Skeptophilia (skep-to-fil-i-a) (n.) - the love of logical thought, skepticism, and thinking critically. Being an exploration of the applications of skeptical thinking to the world at large, with periodic excursions into linguistics, music, politics, cryptozoology, and why people keep seeing the face of Jesus on grilled cheese sandwiches.

Friday, February 13, 2015

A glowing report from Georgia

It may sound biased of me, but I think one thing should be an ironclad requirement for holding public office: an adequate understanding of science.

Yes, I know that politics doesn't always connect directly to science.  But I would respectfully submit that science as a means of knowledge, as a way of sorting fact from fiction, is such a critical capacity that no leader should be deficient in it.  Science teaches you a protocol for understanding evidence-based inference, which then can be applied to any area you like.

Add that to the fact that there are realms of policymaking that require an explicit understanding of science -- environmental, medical, and educational policy come to mind -- and this gives us a powerful reason to expect that our elected officials understand not only how science is done, but to have a basic grasp of its fundamental rules.

Instead, we have people like Georgia State RepresentativeTom Kirby (R-Loganville).
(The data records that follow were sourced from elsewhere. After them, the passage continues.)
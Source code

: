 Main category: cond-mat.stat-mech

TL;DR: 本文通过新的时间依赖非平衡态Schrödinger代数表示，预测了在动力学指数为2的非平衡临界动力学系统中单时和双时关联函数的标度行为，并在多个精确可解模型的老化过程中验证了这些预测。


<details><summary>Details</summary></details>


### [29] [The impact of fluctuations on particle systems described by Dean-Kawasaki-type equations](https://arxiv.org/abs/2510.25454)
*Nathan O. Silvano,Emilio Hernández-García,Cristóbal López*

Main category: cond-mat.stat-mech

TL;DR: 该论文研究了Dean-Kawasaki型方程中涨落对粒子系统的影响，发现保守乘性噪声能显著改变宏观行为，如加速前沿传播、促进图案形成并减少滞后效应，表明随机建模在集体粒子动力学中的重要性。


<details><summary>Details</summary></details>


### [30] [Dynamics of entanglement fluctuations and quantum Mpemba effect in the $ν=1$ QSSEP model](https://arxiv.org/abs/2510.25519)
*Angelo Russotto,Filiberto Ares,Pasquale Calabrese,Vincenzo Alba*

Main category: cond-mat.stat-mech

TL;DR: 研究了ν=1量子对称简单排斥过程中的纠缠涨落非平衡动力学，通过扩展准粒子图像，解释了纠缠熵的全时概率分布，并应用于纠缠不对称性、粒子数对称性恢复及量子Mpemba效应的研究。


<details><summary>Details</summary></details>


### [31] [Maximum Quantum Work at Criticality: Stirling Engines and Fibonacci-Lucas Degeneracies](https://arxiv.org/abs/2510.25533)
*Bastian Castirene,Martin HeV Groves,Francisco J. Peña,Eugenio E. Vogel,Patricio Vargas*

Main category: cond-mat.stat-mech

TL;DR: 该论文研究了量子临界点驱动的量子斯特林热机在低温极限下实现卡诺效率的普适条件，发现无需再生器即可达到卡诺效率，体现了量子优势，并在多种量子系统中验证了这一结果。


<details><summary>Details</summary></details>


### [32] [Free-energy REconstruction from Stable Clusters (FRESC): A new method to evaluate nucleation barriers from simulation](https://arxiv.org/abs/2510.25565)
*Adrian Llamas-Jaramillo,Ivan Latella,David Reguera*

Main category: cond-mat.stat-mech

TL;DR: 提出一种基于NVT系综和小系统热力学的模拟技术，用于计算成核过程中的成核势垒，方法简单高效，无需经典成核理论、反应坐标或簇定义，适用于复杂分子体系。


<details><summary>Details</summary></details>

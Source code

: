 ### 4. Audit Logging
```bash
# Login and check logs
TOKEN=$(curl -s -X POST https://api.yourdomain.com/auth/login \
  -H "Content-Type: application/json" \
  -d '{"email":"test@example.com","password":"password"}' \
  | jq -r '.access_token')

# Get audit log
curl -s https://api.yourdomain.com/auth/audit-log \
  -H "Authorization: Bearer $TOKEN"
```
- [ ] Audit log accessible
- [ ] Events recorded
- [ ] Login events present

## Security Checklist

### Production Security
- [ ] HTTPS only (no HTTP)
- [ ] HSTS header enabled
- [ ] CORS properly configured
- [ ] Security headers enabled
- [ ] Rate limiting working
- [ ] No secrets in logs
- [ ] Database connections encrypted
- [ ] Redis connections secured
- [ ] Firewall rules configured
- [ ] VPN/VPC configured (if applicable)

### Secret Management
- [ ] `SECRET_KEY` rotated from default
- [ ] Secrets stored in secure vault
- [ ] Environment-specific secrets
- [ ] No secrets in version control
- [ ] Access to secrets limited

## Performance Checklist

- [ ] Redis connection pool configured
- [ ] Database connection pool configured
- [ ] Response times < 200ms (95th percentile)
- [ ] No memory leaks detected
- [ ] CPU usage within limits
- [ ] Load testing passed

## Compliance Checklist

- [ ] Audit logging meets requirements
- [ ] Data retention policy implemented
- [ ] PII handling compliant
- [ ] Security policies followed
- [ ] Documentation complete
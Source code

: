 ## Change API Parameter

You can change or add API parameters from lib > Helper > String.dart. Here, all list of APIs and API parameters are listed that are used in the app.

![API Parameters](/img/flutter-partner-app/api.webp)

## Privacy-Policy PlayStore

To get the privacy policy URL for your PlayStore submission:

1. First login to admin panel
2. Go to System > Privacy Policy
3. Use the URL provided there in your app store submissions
Kirby just introduced a bill into the Georgia House of Representatives that is specifically to prevent anyone from creating a glow-in-the-dark human/jellyfish hybrid.  Because evidently that's a thing that they do, down there in Georgia.  And not only do they do it, they do it often enough that Representative Kirby wants a law passed to put an end to the practice.

"We in Georgia are taking the lead on this issue," Kirby states on his website.  "Human life at all stages is precious including as an embryo.  We need to get out in front of the science and technology, before it becomes something no one wants.  The mixing of Human Embryos with Jellyfish cells to create a glow in the dark human, we say not in Georgia.  This bill is about protecting Human Life while maintaining good, valid research that does not destroy life."

What could have precipitated this?

My guess is that someone told Representative Kirby that researchers had experimented with inserting a gene for a jellyfish fluorescence protein into the embryos of cats, creating kittens with phosphorescent skin.

Glow kitties [image courtesy of the Wikimedia Commons]

Then, Kirby asked one of his aides, "But... could they do this with human embryos?"  And the aide said, "It's possible."  And Kirby said, "We've got to put a stop to this!"

What bugs me about this is that not only does Representative Kirby apparently have little understanding of how the process works (it has nothing to do with "mixing embryos with jellyfish cells"), he doesn't understand the point of making the glow cats in the first place.  It wasn't just to create demonic-looking cats (can you imagine waking up at night to see one of those staring at you?).  It also wasn't because scientists were thinking, "Ha ha!  Now we can create an army of Glowing Humans that will take over the world!"

The reason this research was done was primarily medical.  The problem with genetic modification is getting an inserted gene to express at the right time and place; so learning how to control the process, generating an animal that not only expressed the glowing protein, but expressed it in sufficient quantities and in one tissue only (the skin), showed that we can potentially do analogous procedures in humans.

Note that I say "analogous," not "identical."  This kind of targeted gene therapy could eliminate protein-deficiency genetic disorders such as cystic fibrosis, Tay-Sachs disease, SCID (severe combined immunodeficiency), and hemophilia.  It works on the same principle; insert the gene into human cells, along with a robust tissue-specific promoter that allows the gene to turn on in the right tissue type.  If all goes well, we could see life-threatening genetic disorders not simply treated, but eliminated.

Of course, I doubt that Representative Kirby understands that.  Anyone who is at the "human-jellyfish hybrid" stage of science comprehension is light years away from getting even the basics of how genetic research works.  

And Kirby himself admitted he didn't know what the hell he was talking about.  "I've had people tell me it is [possible], but I haven't verified that for sure," he told reporters.  "It's time we either get in front of it, or we're going to be chasing our tails."

Can I just ask you one question, Representative Kirby?  Why the fuck would you propose a bill regarding something you "haven't verified" and clearly don't have sufficient IQ to understand?

But members of Congress seldom let those sorts of considerations stand in their way.  So now we have a bill on the floor of congress in Georgia to prevent scientists from creating something that (1) they didn't intend to create anyhow, and (2) is impossible to do in the way the bill describes.  Good use of our policymakers' time and taxpayer dollars, isn't it?

I know it must be hard to be an elected official.  It's not only a job I would never want, but one for which I am clearly not qualified.  But I do have one thing going for me; when I don't know what I'm talking about, I generally shut the hell up.  

Not so, apparently, if you're in politics.  In politics, you're allowed to have an opinion about everything, whether or not you understand it.  And then you can use that opinion to craft legislation.  Once more convincing me of the necessity of demanding, as a nation, that our leaders have at least a basic comprehension of science before they start interfering with laws that govern how it's done.